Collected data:
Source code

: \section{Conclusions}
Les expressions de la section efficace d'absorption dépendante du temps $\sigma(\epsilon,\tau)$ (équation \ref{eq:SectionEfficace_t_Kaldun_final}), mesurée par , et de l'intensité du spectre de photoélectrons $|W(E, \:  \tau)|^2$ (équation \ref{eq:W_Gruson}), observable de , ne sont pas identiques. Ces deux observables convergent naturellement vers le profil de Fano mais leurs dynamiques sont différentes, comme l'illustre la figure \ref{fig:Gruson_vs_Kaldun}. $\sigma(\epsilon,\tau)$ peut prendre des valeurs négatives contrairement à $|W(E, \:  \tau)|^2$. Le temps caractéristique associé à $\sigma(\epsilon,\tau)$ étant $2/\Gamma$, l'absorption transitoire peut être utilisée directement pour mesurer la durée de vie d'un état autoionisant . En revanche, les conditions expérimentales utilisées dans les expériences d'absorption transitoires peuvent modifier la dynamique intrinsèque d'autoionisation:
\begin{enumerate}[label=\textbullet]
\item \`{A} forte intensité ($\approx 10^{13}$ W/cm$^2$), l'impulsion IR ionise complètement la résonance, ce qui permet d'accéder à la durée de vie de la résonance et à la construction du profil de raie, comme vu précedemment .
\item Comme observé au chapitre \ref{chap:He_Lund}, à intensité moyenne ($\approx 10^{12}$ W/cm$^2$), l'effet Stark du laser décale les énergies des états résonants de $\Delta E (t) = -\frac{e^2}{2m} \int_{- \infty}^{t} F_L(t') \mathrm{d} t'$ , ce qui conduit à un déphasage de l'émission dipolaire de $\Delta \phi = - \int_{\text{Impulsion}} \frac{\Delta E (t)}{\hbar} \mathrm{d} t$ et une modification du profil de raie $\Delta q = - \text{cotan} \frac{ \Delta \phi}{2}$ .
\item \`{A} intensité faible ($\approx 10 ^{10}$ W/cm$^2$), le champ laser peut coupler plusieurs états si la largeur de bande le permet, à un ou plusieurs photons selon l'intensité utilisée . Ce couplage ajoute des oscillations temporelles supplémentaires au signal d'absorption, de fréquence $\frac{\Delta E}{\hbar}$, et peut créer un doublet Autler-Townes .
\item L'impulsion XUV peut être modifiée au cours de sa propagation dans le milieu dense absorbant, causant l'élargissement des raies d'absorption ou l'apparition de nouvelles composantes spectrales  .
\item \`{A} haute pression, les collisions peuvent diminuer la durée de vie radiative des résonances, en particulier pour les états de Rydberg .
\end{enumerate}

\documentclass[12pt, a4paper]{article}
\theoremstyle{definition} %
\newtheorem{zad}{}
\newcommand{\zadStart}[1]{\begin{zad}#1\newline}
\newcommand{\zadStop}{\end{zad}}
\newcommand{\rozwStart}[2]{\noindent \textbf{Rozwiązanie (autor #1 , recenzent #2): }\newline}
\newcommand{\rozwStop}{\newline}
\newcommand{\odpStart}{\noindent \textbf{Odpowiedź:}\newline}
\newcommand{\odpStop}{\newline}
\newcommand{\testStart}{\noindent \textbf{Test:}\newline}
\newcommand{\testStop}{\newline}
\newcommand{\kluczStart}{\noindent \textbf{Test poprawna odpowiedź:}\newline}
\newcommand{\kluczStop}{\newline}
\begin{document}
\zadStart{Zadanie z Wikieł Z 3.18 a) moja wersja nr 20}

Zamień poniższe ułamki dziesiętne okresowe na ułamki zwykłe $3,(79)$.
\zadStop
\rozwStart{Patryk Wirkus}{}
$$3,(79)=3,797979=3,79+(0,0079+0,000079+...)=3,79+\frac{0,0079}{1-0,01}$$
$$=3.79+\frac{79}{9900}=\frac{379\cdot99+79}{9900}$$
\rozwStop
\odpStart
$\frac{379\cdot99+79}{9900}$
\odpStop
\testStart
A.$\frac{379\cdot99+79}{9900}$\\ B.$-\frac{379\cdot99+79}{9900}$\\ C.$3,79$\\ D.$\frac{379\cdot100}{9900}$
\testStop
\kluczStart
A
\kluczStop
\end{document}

- [DIRECTIONS]
What is the number of lines above that contain "testStop"? Answer with that number only.

- [RESULT OF THE TASK]
2